Thirty years ago, in Freedom to Learn (1969), Carl Rogers challenged some educational policies and assumptions on which programs of graduate education appeared to be based. Some were (a) that students cannot be trusted to pursue their own scientific and professional learning, (b) that what is presented in the lecture is what the student learns, (c) that knowledge is the accumulation of brick upon brick of content and information, and (d) that creative scientists develop from passive learners. Rogers pointed to the fallacies of such beliefs and advocated developing each student's creativity, ability to discover new relations, to reformulate or systematize known facts, and devise new techniques and approaches to solving problems. Today, the quest for more effective methods of teaching continues. In 1996, the National Council of Professors of Educational Administration devoted their entire conference to revitalizing instruction in the preparation of school leaders. Talk at this conference centered on such issues as engaging in reflective and responsive

strategies, problem based learning, moving instruction beyond professors' and students' comfort zones, and bridging the gulf between the world of the school and the world outside (Burdin & Yoon, 1996).

After reviewing our program for preparing administrators at Texas A&M University-Commerce, we determined to dedicate ourselves to finding methods that would increase educational administration graduate students' ability to reflect on their learning, to make connections between that learning and their schools, to translate that learning to on-the-job effectiveness, and to experience a real feeling of professional growth. Reported here is some background literature that reinforces and frames our understanding of adult learning and some specific data we collected from students about the value, enjoyment, and long-term influences of these activities for them. Finally, we close with our own learnings about teaching graduate students and our plans for implementing what we have learned.

Background

Several concepts bear consideration when developing a curriculum for adults learners. First, learning experiences must be chosen with care. As early as the 1940's, Tyler recognized that essentially "learning takes place through the experiences which the learner has: that is, through the reactions he makes to the environment in which he is placed" (1949, p. 63). Bennis (1994) extended the value of experiences to the training of leaders. "Leaders are made at least as much by their experiences and their understanding and application of their experiences as by any skills" (p. 74). In regard to adult learners in general, Knowles (1980) pointed out that they have accumulated a "growing reservoir of experience that becomes an increasingly rich resource for learning" (p. 44). For training future administrators, it was this rich resource of experiences in schools that provided the foundation for much of what we taught.
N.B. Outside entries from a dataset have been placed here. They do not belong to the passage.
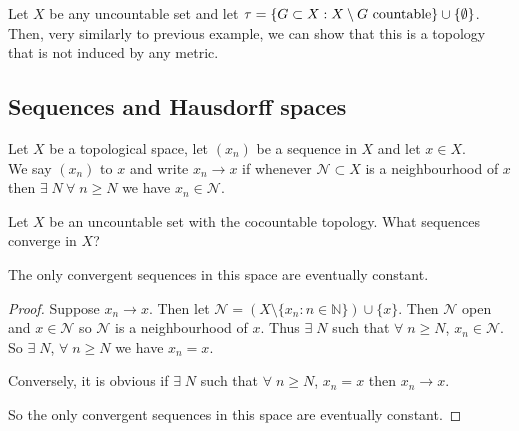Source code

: \begin{example}
    Let $X$ be any uncountable set and let $\tau = \{G\subset X : X \setminus G \textup{ countable} \} \cup \{\emptyset\}$. Then, very similarly to previous example, we can show that this is a topology that is not induced by any metric.
\end{example} 

\subsection{Sequences and Hausdorff spaces}

\begin{definition}[Convergence]
Let $X$ be a topological space, let $(x_n)$ be a sequence in $X$ and let $x\in X$. \\
We say $(x_n)$  to $x$ and write $x_n \to x$ if whenever $\mathcal{N}\subset X$ is a neighbourhood of $x$ then $\exists \; N \ \forall \; n \geq N$ we have $x_n \in \mathcal{N}$.
\end{definition}


\begin{example}
    Let $X$ be an uncountable set with the cocountable topology. What sequences converge in $X$?

    The only convergent sequences in this space are eventually constant.
    
    \begin{proof}
    Suppose $x_n \to x$. Then let $\mathcal{N} = (X \setminus \{x_n : n \in \mathbb{N}\})\cup\{x\}$. Then $\mathcal{N}$ open and $x\in \mathcal{N}$ so $\mathcal{N}$ is a neighbourhood of $x$. Thus $\exists \; N$ such that $\forall \; n \geq N$, $x_n\in \mathcal{N}$. So $\exists \; N$, $\forall \; n \geq N$ we have $x_n=x$.
    
    Conversely, it is obvious if $\exists \; N$ such that $\forall \; n \geq N$, $x_n=x$ then $x_n \to x$.
    
    So the only convergent sequences in this space are eventually constant.
    \end{proof}
\end{example} 

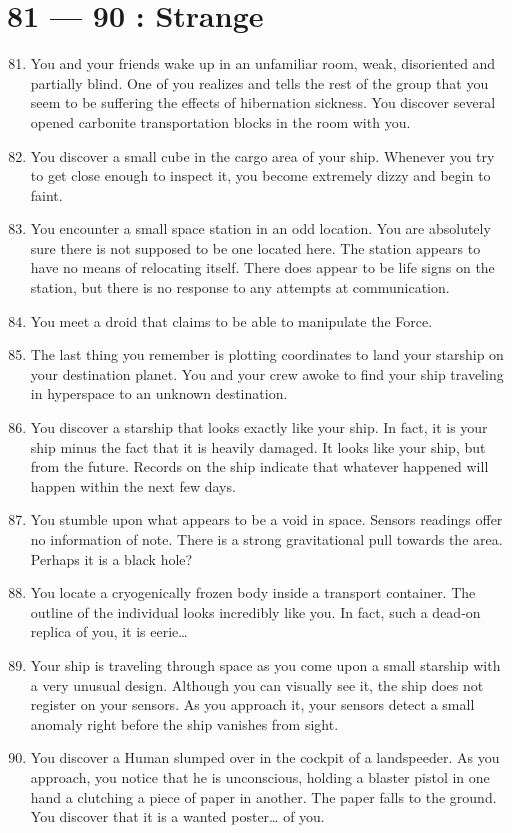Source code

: \documentclass{article}
\begin{document}
\section*{81 --- 90 : Strange}
\begin{enumerate}
	\setcounter{enumi}{80}
	\item You and your friends wake up in an unfamiliar room, weak, disoriented and partially blind. One of you realizes and tells the rest of the group that you seem to be suffering the effects of hibernation sickness. You discover several opened carbonite transportation blocks in the room with you.
	\item You discover a small cube in the cargo area of your ship. Whenever you try to get close enough to inspect it, you become extremely dizzy and begin to faint.
	\item You encounter a small space station in an odd location. You are absolutely sure there is not supposed to be one located here. The station appears to have no means of relocating itself. There does appear to be life signs on the station, but there is no response to any attempts at communication.
	\item You meet a droid that claims to be able to manipulate the Force.
	\item The last thing you remember is plotting coordinates to land your starship on your destination planet. You and your crew awoke to find your ship traveling in hyperspace to an unknown destination.
	\item You discover a starship that looks exactly like your ship. In fact, it is your ship minus the fact that it is heavily damaged. It looks like your ship, but from the future. Records on the ship indicate that whatever happened will happen within the next few days.
	\item You stumble upon what appears to be a void in space. Sensors readings offer no information of note. There is a strong gravitational pull towards the area. Perhaps it is a black hole?
	\item You locate a cryogenically frozen body inside a transport container. The outline of the individual looks incredibly like you. In fact, such a dead-on replica of you, it is eerie…
	\item Your ship is traveling through space as you come upon a small starship with a very unusual design. Although you can visually see it, the ship does not register on your sensors. As you approach it, your sensors detect a small anomaly right before the ship vanishes from sight.
	\item You discover a Human slumped over in the cockpit of a landspeeder. As you approach, you notice that he is unconscious, holding a blaster pistol in one hand a clutching a piece of paper in another. The paper falls to the ground. You discover that it is a wanted poster… of you.
\end{enumerate}
\end{document}
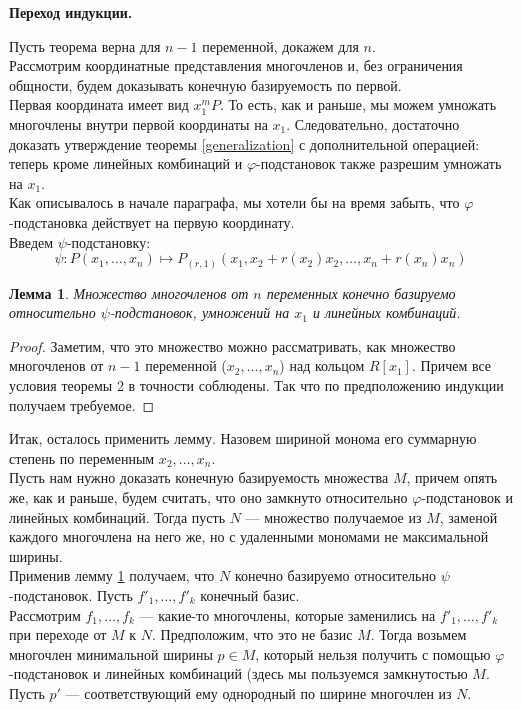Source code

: \documentclass[12pt,a4paper]{article}
\newtheorem{lemma}{Лемма}[section]
\begin{document}
    \vskip 0.1in\noindent
    {\large\textbf{Переход индукции.}}

    Пусть теорема верна для $n-1$ переменной, докажем для $n$.\\
    Рассмотрим координатные представления многочленов и, без ограничения общности, будем доказывать конечную базируемость по первой.\\
    Первая координата имеет вид $x_1^m P$. То есть, как и раньше, мы можем умножать многочлены внутри первой координаты на $x_1$. Следовательно, достаточно доказать утверждение теоремы \ref{generalization} с дополнительной операцией: теперь кроме линейных комбинаций и $\varphi$-подстановок также разрешим умножать на $x_1$.\\
    Как описывалось в начале параграфа, мы хотели бы на время забыть, что $\varphi$-подстановка действует на первую координату. \\Введем $\psi$-подстановку:
    $$\psi : P(x_1,\ldots,x_n) \mapsto P_{(r,1)}(x_1,x_2+r(x_2)x_2,\ldots,x_n+r(x_n)x_n)$$\vskip 0.1in\noindent
    \begin{lemma}
        \label{ind_step}
        Множество многочленов от $n$ переменных конечно базируемо относительно $\psi$-подстановок, умножений на $x_1$ и линейных комбинаций.
    \end{lemma}
    \begin{proof}
        Заметим, что это множество можно рассматривать, как множество многочленов от $n-1$ переменной ($x_2,\ldots,x_n$) над кольцом $R[x_1]$. Причем все условия теоремы 2 в точности соблюдены. Так что по предположению индукции получаем требуемое.
    \end{proof}
    Итак, осталось применить лемму. Назовем шириной монома его суммарную степень по переменным $x_2,\ldots,x_n$.\\
    Пусть нам нужно доказать конечную базируемость множества $M$, причем опять же, как и раньше, будем считать, что оно замкнуто относительно $\varphi$-подстановок и линейных комбинаций. Тогда пусть $N$ --- множество получаемое из $M$, заменой каждого многочлена на него же, но с удаленными мономами не максимальной ширины.\\
    Применив лемму \ref{ind_step} получаем, что $N$ конечно базируемо относительно $\psi$-подстановок.
    Пусть $f'_1,\ldots,f'_k$ конечный базис.\\
    Рассмотрим $f_1,\ldots,f_k$ --- какие-то многочлены, которые заменились на $f'_1,\ldots,f'_k$ при переходе от $M$ к $N$. Предположим, что это не базис $M$. Тогда возьмем многочлен минимальной ширины $p\in M$, который нельзя получить с помощью $\varphi$-подстановок и линейных комбинаций (здесь мы пользуемся замкнутостью $M$. Пусть $p'$ --- соответствующий ему однородный по ширине многочлен из $N$.\\
\end{document}
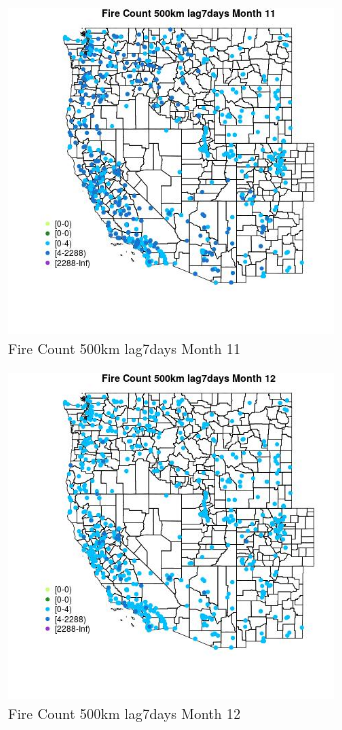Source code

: \begin{figure} 
\centering  
\includegraphics[width=0.77\textwidth]{Code_Outputs/Report_ML_input_PM25_Step4_part_e_de_duplicated_aves_compiled_2019-05-21wNAs_MapObsMo11Fire_Count_500km_lag7days.jpg} 
\caption{\label{fig:Report_ML_input_PM25_Step4_part_e_de_duplicated_aves_compiled_2019-05-21wNAsMapObsMo11Fire_Count_500km_lag7days}Fire Count 500km lag7days Month 11} 
\end{figure} 
 

\begin{figure} 
\centering  
\includegraphics[width=0.77\textwidth]{Code_Outputs/Report_ML_input_PM25_Step4_part_e_de_duplicated_aves_compiled_2019-05-21wNAs_MapObsMo12Fire_Count_500km_lag7days.jpg} 
\caption{\label{fig:Report_ML_input_PM25_Step4_part_e_de_duplicated_aves_compiled_2019-05-21wNAsMapObsMo12Fire_Count_500km_lag7days}Fire Count 500km lag7days Month 12} 
\end{figure} 
 

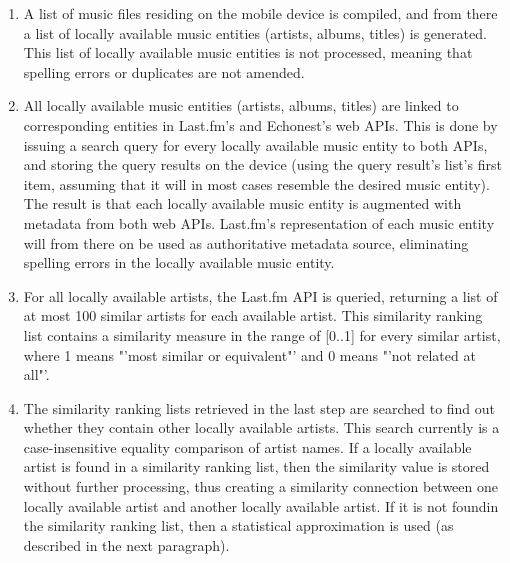 \begin{enumerate}
	\item A list of music files residing on the mobile device is compiled, and from there a list of locally available music entities (artists, albums, titles) is generated. This list of locally available music entities is not processed, meaning that spelling errors or duplicates are not amended.
	\item All locally available music entities (artists, albums, titles) are linked to corresponding entities in Last.fm's and Echonest's web APIs. This is done by issuing a search query for every locally available music entity to both APIs, and storing the query results on the device (using the query result's list's first item, assuming that it will in most cases resemble the desired music entity). The result is that each locally available music entity is augmented with metadata from both web APIs. Last.fm's representation of each music entity will from there on be used as authoritative metadata source, eliminating spelling errors in the locally available music entity.
	\item For all locally available artists, the Last.fm API is queried, returning a list of at most 100 similar artists for each available artist. This similarity ranking list contains a similarity measure in the range of [0..1] for every similar artist, where 1 means "'most similar or equivalent"' and 0 means "'not related at all"'.
	\item The similarity ranking lists retrieved in the last step are searched to find out whether they contain other locally available artists. This search currently is a case-insensitive equality comparison of artist names. If a locally available artist is found in a similarity ranking list, then the similarity value is stored without further processing, thus creating a similarity connection between one locally available artist and another locally available artist. If it is not foundin the similarity ranking list, then a statistical approximation is used (as described in the next paragraph).
\end{enumerate}

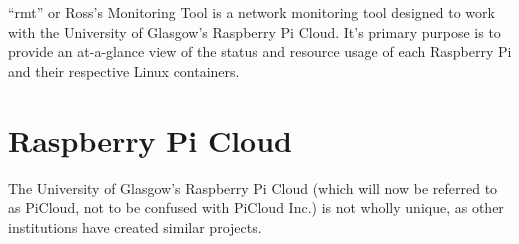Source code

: ``rmt'' or Ross's Monitoring Tool is a network monitoring tool 
designed to work with the University of Glasgow's Raspberry Pi 
Cloud. It's primary purpose is to provide an at-a-glance view of the 
status and resource usage of each Raspberry Pi and their respective 
Linux containers.

\section{Raspberry Pi Cloud}
\label{intro:picloud}

The University of Glasgow's Raspberry Pi Cloud \cite{glapicloud} (which will now be 
referred to as PiCloud, not to be confused with PiCloud Inc.) is not 
wholly unique, as other institutions have created similar projects.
Second, adults have some learning characteristics that influence curriculum choices. Knowles (1980) suggested that adult's self-concepts move from one of being a dependent personality toward being a self-directed human being, that their readiness to learn becomes oriented increasingly to the developmental tasks of their social (and professional) roles, and that their time perspective changes from one of postponed application to immediacy of application, which shifts their orientation from one of subject-centeredness to one of performance centeredness. Additionally, adult learners find peer learning an essential ingredient for growth. Students in administrative preparation programs exhibit the typical traits of adult learners. They are adults who have personally elected to enter a new profession, one toward which they are inclined as administration closely relates to their current careers in teaching. For these learners, opportunities exist for immediate application of some administrative skills and for making meaningful connections between such material and their real-life situations. As professors, we tried to take advantage of the opportunity for immediate application by requiring students to make continuous connections between class material and their daily experiences in school.